### YOUR TASK:
Once the line holding "### СИМВОЛЫ АДРЕСАЦИИ СТРОК" is found in the listing below, write it out and each later line exactly, up to and including the one holding "вывод числа строк;".
◇ ◇ ◇
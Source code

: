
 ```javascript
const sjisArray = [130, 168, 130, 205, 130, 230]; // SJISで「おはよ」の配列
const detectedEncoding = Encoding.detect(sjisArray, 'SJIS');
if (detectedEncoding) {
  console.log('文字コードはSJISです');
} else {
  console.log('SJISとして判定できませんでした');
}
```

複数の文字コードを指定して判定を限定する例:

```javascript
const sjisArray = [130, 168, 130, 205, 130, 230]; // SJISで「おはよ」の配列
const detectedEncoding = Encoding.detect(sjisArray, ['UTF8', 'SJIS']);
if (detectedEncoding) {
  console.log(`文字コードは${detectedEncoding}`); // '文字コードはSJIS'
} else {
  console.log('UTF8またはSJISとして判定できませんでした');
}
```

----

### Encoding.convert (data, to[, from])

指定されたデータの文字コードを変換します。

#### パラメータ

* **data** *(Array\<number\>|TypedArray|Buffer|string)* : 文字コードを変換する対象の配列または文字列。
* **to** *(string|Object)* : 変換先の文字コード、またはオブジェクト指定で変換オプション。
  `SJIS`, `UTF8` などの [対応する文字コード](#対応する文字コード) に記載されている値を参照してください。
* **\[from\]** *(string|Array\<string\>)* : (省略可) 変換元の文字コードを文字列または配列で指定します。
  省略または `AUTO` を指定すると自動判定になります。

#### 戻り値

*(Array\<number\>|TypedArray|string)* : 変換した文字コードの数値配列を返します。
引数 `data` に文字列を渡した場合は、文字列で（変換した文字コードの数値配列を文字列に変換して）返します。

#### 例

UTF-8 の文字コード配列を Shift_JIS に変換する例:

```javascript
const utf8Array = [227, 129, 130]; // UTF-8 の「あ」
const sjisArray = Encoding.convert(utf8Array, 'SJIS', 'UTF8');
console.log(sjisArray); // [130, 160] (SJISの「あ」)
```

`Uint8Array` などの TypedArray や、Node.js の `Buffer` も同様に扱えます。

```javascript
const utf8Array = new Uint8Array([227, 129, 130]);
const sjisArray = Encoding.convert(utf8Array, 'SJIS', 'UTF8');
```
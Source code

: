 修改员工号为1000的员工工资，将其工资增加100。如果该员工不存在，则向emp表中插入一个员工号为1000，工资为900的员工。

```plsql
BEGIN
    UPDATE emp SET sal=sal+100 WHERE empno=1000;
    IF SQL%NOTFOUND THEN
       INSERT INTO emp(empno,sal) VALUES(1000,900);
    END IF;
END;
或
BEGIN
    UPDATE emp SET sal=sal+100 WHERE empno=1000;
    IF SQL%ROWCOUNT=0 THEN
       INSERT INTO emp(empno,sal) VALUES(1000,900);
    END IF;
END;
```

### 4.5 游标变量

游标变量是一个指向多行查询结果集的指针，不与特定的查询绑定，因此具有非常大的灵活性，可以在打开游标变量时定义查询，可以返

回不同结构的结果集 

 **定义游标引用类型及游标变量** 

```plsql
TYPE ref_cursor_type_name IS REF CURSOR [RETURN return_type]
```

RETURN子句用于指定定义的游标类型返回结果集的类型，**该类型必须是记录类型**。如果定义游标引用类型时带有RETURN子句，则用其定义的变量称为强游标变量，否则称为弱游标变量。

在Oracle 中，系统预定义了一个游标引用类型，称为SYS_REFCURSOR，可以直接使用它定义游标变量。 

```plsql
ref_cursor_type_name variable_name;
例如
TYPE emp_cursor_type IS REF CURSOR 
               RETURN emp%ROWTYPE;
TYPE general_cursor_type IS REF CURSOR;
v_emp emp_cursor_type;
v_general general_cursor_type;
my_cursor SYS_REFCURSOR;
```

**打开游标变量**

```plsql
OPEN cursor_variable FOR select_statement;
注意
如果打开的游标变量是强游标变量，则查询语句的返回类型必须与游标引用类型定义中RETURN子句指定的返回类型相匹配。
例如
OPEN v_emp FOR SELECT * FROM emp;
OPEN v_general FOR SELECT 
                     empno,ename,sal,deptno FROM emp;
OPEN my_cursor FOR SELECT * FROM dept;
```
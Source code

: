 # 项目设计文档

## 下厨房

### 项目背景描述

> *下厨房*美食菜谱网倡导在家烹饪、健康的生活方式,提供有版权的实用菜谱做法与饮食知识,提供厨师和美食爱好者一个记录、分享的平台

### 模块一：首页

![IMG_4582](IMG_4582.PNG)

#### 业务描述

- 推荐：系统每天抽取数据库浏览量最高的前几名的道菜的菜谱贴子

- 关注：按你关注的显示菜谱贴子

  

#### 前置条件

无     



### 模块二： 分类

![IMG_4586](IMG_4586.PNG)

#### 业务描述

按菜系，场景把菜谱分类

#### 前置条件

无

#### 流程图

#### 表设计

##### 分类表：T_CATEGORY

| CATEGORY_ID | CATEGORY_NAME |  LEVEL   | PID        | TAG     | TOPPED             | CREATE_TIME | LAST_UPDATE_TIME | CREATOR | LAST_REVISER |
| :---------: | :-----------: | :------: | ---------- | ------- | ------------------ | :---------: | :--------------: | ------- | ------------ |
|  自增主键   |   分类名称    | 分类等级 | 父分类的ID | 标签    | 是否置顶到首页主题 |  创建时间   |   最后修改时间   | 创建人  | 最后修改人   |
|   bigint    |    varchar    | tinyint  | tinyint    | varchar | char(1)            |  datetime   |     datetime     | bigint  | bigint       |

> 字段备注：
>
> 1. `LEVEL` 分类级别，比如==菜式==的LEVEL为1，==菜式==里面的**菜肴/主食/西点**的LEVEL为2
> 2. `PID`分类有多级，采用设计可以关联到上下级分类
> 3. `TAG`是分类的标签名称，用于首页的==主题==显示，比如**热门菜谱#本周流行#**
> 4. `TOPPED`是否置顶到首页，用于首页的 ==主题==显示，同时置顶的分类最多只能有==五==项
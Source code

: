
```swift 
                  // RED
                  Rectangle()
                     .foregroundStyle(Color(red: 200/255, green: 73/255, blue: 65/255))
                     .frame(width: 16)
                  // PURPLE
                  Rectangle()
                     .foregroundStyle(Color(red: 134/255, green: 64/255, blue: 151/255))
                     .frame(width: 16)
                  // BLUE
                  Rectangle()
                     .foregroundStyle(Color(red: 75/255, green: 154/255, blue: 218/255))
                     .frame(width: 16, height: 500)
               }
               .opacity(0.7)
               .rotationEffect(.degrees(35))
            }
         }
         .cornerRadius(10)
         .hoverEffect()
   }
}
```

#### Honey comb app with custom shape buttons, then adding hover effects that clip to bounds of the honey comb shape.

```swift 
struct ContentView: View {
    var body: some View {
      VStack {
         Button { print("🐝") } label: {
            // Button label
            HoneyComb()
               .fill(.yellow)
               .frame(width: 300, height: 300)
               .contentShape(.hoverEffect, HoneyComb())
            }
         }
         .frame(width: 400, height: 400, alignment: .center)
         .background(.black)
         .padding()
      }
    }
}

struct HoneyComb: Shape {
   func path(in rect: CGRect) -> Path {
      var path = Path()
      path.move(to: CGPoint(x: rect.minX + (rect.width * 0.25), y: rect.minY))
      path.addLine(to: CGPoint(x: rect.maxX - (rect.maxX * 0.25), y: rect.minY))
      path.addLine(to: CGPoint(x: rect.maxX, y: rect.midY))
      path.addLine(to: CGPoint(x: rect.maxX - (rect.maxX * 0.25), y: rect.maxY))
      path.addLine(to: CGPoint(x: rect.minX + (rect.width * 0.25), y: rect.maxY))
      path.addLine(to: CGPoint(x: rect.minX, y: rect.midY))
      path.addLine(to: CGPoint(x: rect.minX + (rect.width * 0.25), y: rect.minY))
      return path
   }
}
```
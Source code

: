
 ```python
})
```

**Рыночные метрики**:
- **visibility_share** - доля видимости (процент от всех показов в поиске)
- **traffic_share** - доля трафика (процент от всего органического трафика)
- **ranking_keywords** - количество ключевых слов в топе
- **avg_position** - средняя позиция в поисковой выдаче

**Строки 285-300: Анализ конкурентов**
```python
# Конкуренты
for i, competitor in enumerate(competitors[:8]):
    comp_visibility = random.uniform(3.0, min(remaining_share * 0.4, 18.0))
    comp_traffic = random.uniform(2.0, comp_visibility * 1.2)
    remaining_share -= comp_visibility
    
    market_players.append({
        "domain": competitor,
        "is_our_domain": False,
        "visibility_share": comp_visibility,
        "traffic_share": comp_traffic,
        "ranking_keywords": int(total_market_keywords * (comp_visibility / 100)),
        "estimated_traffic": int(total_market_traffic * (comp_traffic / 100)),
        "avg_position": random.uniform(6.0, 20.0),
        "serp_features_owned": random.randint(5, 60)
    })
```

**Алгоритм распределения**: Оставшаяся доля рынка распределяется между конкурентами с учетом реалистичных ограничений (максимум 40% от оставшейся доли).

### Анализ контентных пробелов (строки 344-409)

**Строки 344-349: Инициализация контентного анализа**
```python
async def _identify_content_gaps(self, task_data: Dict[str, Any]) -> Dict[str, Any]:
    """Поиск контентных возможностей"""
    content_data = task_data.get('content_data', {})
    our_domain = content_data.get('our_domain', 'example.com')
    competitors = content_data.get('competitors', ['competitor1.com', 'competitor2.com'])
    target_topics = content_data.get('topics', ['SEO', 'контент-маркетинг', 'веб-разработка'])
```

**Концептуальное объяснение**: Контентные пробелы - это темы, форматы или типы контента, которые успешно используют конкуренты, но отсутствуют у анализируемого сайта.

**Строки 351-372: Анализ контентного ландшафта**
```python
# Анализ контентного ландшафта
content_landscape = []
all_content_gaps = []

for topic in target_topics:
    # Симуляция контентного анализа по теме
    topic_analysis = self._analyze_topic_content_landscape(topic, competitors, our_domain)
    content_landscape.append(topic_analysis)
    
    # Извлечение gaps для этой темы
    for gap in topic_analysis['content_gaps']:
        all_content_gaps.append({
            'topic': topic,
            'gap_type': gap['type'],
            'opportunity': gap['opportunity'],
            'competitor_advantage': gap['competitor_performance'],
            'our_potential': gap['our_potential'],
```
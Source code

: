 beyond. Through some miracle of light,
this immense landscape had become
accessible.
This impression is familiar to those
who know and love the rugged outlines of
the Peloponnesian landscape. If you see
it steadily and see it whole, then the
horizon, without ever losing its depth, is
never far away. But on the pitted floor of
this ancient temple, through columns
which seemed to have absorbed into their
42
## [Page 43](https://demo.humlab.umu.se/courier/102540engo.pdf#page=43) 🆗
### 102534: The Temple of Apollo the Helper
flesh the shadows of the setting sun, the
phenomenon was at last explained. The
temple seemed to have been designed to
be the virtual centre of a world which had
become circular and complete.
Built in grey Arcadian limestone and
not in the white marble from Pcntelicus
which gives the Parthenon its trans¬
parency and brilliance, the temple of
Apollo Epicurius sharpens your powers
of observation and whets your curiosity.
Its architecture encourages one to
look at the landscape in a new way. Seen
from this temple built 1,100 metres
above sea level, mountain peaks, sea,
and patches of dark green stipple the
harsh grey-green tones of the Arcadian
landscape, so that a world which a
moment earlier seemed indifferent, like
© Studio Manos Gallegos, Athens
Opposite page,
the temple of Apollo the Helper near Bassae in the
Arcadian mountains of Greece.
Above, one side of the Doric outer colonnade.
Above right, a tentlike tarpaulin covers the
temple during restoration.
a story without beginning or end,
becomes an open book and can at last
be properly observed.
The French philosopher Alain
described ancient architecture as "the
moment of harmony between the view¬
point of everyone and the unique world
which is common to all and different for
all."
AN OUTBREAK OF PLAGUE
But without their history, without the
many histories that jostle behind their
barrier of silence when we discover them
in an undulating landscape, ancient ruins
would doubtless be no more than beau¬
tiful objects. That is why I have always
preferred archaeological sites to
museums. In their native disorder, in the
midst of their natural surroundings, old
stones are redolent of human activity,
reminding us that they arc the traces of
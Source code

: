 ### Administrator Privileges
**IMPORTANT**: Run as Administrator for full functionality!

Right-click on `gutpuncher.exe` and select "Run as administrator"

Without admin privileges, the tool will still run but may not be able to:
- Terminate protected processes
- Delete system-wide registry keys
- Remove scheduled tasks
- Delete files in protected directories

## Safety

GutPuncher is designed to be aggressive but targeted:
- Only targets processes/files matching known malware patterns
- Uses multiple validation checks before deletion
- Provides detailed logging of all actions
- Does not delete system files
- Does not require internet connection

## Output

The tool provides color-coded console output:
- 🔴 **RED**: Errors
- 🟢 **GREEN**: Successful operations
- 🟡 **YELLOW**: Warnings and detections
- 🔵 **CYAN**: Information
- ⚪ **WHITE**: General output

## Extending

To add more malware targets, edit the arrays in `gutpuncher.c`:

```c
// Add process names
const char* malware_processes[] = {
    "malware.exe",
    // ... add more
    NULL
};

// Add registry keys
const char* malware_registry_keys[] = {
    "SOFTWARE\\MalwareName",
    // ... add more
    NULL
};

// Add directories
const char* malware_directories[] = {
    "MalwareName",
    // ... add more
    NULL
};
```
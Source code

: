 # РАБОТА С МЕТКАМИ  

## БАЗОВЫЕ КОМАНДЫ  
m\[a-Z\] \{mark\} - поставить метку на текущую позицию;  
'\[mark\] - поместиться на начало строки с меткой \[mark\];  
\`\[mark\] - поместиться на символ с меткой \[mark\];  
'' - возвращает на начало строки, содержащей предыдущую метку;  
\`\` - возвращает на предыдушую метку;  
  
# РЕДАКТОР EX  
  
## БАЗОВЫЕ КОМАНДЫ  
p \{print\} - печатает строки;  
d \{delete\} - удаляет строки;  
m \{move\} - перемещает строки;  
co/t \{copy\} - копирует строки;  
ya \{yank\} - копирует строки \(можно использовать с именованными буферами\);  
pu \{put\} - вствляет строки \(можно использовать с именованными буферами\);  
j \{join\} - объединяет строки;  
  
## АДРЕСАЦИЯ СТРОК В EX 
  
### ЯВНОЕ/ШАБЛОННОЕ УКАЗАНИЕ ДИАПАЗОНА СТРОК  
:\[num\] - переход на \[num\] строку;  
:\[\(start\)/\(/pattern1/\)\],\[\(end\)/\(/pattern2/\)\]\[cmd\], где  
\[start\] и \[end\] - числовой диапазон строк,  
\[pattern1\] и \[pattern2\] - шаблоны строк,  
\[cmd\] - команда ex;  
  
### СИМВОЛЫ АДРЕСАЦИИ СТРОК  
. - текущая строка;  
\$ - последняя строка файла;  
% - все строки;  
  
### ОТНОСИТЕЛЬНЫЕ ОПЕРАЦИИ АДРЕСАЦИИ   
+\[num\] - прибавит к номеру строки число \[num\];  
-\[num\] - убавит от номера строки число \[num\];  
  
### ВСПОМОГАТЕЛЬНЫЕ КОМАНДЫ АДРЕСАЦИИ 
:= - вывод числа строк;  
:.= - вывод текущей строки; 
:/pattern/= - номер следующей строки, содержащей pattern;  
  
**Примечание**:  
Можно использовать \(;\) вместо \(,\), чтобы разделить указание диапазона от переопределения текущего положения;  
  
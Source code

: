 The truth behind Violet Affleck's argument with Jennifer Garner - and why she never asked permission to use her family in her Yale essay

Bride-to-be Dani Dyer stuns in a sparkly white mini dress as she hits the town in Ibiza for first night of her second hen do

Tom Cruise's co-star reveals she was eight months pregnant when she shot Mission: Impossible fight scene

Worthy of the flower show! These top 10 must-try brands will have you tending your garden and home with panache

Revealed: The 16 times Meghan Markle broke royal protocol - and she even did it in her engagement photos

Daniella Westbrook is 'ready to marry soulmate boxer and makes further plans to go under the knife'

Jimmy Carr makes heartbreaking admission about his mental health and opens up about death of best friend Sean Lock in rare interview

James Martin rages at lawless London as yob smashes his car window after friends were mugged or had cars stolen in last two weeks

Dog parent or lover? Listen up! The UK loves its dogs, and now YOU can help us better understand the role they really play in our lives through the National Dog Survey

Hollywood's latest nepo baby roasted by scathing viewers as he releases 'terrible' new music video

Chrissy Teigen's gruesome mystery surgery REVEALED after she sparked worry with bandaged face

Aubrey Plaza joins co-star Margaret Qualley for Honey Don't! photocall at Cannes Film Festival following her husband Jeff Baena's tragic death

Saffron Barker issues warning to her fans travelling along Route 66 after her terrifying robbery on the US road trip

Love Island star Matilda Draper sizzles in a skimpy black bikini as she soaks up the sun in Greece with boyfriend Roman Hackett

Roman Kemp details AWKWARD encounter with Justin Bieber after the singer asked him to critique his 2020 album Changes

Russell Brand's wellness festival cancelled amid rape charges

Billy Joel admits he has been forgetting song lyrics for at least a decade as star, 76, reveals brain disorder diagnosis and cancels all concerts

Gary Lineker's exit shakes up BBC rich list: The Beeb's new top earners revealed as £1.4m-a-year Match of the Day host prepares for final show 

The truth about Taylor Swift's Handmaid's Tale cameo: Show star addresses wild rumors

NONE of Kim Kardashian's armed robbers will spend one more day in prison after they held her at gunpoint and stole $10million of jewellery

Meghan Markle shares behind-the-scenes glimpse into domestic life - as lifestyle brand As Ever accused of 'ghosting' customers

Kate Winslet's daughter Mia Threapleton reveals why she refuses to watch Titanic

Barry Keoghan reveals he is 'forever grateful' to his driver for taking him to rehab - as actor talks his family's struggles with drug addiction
◇ ◇ ◇
### SOLVED EXERCISE:
### СИМВОЛЫ АДРЕСАЦИИ СТРОК  
. - текущая строка;  
\$ - последняя строка файла;  
% - все строки;  
  
### ОТНОСИТЕЛЬНЫЕ ОПЕРАЦИИ АДРЕСАЦИИ   
+\[num\] - прибавит к номеру строки число \[num\];  
-\[num\] - убавит от номера строки число \[num\];  
  
### ВСПОМОГАТЕЛЬНЫЕ КОМАНДЫ АДРЕСАЦИИ 
:= - вывод числа строк;  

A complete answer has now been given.